Creating an audio unit extension using the vDSP library
Add biquadratic filter audio-effect processing to apps like Logic Pro X and GarageBand with the Accelerate framework.
Overview
An audio unit extension provides a way to create or modify audio and MIDI data in an iOS or macOS app that uses sound — including music-production apps. It contains the audio unit and, optionally, a user interface to control the audio unit. The audio unit is a custom plug-in where you generate audio or implement an audio-processing algorithm.
You can shape the output of an audio signal, such as by boosting or cutting the bass or treble of a music track, with the single-channel and multichannel biquadratic filters that the vDSP library provides.
The image below shows an example of a magnitude response curve that boosts low frequencies:
[Image]
This sample code project is a peaking EQ filter implemented with a vDSP biquadratic filter that’s delivered as an audio unit extension. You can use the code in this project as the basis for writing audio units that use the vDSP library.
This project is based on the Audio Unit Extension App Xcode template and uses the Effect audio unit type. This type of audio unit accepts an audio input and produces an audio output. The template provides an audio pass-through effect with a signal parameter to adjust the gain of the audio that passes through the audio unit.
For more information about creating audio unit extensions, see Creating an audio unit extension.
Add a new parameter address
The peaking EQ filter requires three parameters: the center frequency, the Q value (which controls the shape of the response curve), and the decibel gain.
The code below adds enumeration cases for the parameters to the vDSP_audio_unitExtensionParameterAddresses.h header:
typedef NS_ENUM(AUParameterAddress, vDSP_audio_unitExtensionParameterAddress) {
frequency = 0,
Q = 1,
dbGain = 2
};To allow the host app to interact with the parameters, the sample code project describes their default value, value range, name, and identifier in Parameters.swift.
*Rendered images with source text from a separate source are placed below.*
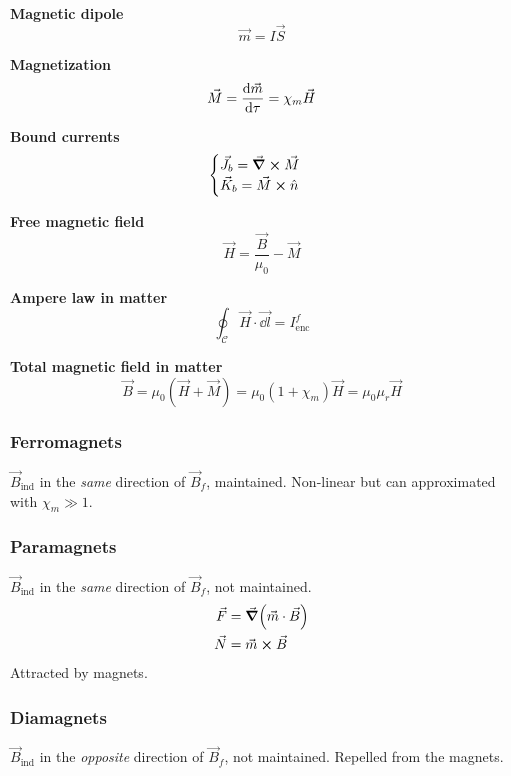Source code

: \documentclass[10pt]{extarticle}
\numberwithin{equation}{section}
\begin{document}
\begin{multicols}{2}
    \textbf{Magnetic dipole}
    \begin{equation}
        \vec m = I \vec S
    \end{equation}

    \textbf{Magnetization}
    \begin{equation}
        \vec M = \dv{\vec m}{\tau} = \chi_m \vec H
    \end{equation}

    \textbf{Bound currents}
    \begin{equation}
        \begin{cases}
            \vec J_b = \curl \vec M \\
            \vec K_b = \vec M \cross \hat n
        \end{cases}
    \end{equation}

    \textbf{Free magnetic field}
    \begin{equation}
        \vec H = \frac{\vec B}{\mu_0} - \vec M
    \end{equation}

    \textbf{Ampere law in matter}
    \begin{equation}
        \oint_\mathcal{C} \vec H \cdot \vec{\dd l } = I^f_{\text{enc}}
    \end{equation}

    \textbf{Total magnetic field in matter}
    \begin{equation}
        \vec B = \mu_0(\vec H + \vec M) = \mu_0 (1 + \chi_m) \vec H = \mu_0 \mu_r \vec H
    \end{equation}

    \subsubsection{Ferromagnets}
    $\vec B_\text{ind}$ in the \emph{same} direction of $\vec B_f$, maintained.
    Non-linear but can approximated with $\chi_m \gg 1$.

    \subsubsection{Paramagnets}
    $\vec B_\text{ind}$ in the \emph{same} direction of $\vec B_f$, not maintained.
    \begin{align}
        \vec F & = \grad(\vec m \cdot \vec B) \\
        \vec N & = \vec m \cross \vec B
    \end{align}
    Attracted by magnets.

    \subsubsection{Diamagnets}
    $\vec B_\text{ind}$ in the \emph{opposite} direction of $\vec B_f$, not maintained.
    Repelled from the magnets.
\end{multicols}
\end{document}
The identifier value you specify is what the audio unit uses to reference the parameter from the host app.
ParameterSpec(
address: .frequency,
identifier: "frequency",
name: "Frequency",
units: .hertz,
valueRange: 20 ... 20_000,
defaultValue: 100.0
)
ParameterSpec(
address: .Q,
identifier: "Q",
name: "Q",
units: .generic,
valueRange: 0.1 ... 25,
defaultValue: 1
)
ParameterSpec(
address: .dbGain,
identifier: "dbGain",
name: "Decibel Gain",
units: .linearGain,
valueRange: -50 ... 50,
defaultValue: 15
)To expose each parameter for digital signal processing (DSP), the code below adds each custom member variable to the setParameter and getParameter functions:
void setParameter(AUParameterAddress address, AUValue value) {
switch (address) {
case vDSP_audio_unitExtensionParameterAddress::frequency:
frequency = value;
break;
case vDSP_audio_unitExtensionParameterAddress::Q:
Q = value;
break;
case vDSP_audio_unitExtensionParameterAddress::dbGain:
dbGain = value;
break;
}
}
AUValue getParameter(AUParameterAddress address) {
// Return the goal. It's not thread safe to return the ramping value.
switch (address) {
case vDSP_audio_unitExtensionParameterAddress::frequency:
return (AUValue)frequency;
case vDSP_audio_unitExtensionParameterAddress::Q:
return (AUValue)Q;
case vDSP_audio_unitExtensionParameterAddress::dbGain:
return (AUValue)dbGain;
default: return 0.f;
}
}Implement the biquadratic filter
The audio unit extension applies a peaking EQ filter with the vDSP_biquad_Setup filter. For more information about using biquadratic filters, see Applying biquadratic filters to a music loop.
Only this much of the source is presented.